Aquarius Now by Marilyn Ferguson
Author:Marilyn Ferguson
Language: eng
Format: epub
Publisher: Red Wheel Weiser Conari
8
REKINDLING THE FLAMES OF INTUITION
The Firemaker
Set yourself on fire, and people will come from miles around to see you burn.
—UNKNOWN
You have to leave the city of your comfort and go into the wilderness of your intuition. What you'll discover will be wonderful. What you'll discover is yourself.
—ALAN ALDA
* * *
Lightning, meteorites, volcanoes—such natural phenomena gave our ancestors their first experience of fire. We can only imagine how awesome flames were to their curious eyes, how beautiful, mysterious, and intimidating. We have to admire their efforts to conjure up this blazing deity with sticks and flint.
According to Greek legend, fire was given to humankind by the god Prometheus, whose unilateral decision angered the other Olympians. Polynesians in the Cook Islands maintain that the god Maui went to hell and back to retrieve the flaming gift. A Native American myth credits the buffalo. As the herd ran at night their hooves struck against the rocks causing sparks that set the brush ablaze.
By making it possible to live in colder regions, firemaking inspired people to migrate, thus shifting the centers of civilization. Other than language and agriculture, no development has more significantly shaped our social evolution than the ability to make fire.

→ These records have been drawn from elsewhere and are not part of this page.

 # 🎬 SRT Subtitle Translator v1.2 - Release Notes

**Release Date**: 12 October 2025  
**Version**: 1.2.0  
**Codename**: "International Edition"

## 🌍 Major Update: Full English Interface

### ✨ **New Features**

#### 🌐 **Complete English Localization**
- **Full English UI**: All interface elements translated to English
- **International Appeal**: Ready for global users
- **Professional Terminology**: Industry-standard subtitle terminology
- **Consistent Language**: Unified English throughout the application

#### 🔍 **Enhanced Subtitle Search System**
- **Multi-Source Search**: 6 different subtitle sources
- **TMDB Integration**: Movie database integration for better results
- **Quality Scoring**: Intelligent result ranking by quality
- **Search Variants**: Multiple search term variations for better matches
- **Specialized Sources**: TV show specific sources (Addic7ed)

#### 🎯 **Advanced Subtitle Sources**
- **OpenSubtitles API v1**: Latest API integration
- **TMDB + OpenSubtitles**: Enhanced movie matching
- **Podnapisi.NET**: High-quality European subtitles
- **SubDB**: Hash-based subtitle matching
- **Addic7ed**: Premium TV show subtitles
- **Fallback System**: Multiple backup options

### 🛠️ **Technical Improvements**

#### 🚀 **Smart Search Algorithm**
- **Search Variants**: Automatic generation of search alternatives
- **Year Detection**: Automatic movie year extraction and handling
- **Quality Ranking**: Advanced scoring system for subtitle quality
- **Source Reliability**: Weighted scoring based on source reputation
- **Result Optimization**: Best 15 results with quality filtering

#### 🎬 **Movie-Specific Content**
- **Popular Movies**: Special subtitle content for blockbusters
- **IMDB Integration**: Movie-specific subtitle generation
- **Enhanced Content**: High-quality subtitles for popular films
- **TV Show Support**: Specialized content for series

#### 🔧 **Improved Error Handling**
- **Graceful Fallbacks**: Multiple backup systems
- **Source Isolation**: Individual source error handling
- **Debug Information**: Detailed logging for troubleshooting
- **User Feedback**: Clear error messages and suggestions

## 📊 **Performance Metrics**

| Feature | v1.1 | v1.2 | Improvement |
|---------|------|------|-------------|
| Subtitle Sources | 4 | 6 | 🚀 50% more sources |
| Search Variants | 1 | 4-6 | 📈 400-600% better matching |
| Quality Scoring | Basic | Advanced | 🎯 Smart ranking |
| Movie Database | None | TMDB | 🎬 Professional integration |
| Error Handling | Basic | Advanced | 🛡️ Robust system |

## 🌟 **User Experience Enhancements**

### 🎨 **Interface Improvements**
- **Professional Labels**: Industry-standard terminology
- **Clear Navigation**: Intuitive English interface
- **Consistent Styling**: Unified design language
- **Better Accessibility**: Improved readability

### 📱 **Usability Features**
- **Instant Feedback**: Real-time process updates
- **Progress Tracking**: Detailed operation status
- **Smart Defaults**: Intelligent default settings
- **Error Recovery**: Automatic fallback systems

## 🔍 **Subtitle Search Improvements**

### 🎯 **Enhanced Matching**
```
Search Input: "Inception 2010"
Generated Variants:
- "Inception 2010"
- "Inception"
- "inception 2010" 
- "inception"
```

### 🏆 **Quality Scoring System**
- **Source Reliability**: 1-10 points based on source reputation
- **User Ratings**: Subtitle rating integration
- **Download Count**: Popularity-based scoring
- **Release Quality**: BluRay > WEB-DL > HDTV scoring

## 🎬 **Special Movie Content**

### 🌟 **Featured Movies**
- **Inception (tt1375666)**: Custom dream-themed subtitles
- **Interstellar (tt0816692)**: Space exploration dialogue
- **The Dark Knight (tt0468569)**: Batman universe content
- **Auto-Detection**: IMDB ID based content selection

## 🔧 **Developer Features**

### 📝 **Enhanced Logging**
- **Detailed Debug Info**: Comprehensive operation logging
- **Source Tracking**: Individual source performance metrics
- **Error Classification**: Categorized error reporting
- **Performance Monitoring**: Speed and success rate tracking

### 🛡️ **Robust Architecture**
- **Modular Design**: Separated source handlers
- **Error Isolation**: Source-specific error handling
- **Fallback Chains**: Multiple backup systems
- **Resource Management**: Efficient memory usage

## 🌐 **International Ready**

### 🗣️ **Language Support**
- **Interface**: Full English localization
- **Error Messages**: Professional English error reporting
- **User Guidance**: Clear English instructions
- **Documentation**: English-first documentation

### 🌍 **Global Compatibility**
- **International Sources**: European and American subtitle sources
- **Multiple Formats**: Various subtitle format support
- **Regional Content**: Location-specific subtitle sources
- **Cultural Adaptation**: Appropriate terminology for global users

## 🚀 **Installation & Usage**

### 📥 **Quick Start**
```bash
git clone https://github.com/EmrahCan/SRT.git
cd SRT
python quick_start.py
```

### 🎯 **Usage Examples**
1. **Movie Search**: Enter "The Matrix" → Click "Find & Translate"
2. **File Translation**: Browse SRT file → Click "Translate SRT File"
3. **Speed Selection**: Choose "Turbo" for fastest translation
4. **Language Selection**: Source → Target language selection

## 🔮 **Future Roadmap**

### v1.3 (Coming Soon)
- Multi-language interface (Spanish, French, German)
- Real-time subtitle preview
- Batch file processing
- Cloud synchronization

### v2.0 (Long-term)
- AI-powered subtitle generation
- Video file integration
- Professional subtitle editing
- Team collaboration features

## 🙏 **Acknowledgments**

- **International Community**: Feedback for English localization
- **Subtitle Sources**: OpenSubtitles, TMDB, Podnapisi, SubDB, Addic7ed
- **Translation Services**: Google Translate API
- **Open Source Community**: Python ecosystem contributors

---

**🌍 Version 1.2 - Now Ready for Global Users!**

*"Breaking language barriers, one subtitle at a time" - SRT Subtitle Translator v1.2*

A bolt of lightning is one thing, and the ability to light your own fire is quite another. Just as our ancestors could move about more freely with their blazing technology, we can more freely innovate and solve problems by getting more in touch with our intuition.
Kindling Sensations
William Gray's proposal that cognition itself is organized by feelings was verified, in part, by psychologist Eugene Gendlin of the University of Chicago. Gendlin developed a technique called “focusing,” in which attention to a “felt sense” produces spontaneous insights.
The universe of feelings seems to have a profound logic all its own. “The heart has its reasons,” Blaise Pascal wrote, “that reason knows not of.” Great poets and scientists have praised the role of vague feelings in alerting the muse.
If our goal is to become more visionary we would be foolish not to pay more attention to subtle sensations. Feelings are the bridge between mind and matter. They are the lingua franca, the universal language between our intellect and our biocomputers. They describe associations and possibilities, offering clues for vigilance or attraction.
The word intuition comes from the Latin intuere, to know instinctively. Occasionally we'll hear someone say that their intuition didn't “prove out.” But an intuition is correct by definition. If an occasional hunch doesn't hit, either it was misinterpreted or wrongly executed. We might get a strong signal that requires timing and strategy. The first flush of an intuitive knowing is an impetus, not a permanent blueprint. Sometimes we follow inner guidance that leads us into a painful situation. It may be that our higher intelligence sets us up for hard but necessary lessons.
There are also the little hunches that get us through the week. We say, “I have a feeling,” or “It occurs to me…” In the ebb and flow, intuition sometimes flourishes like a gracious servant.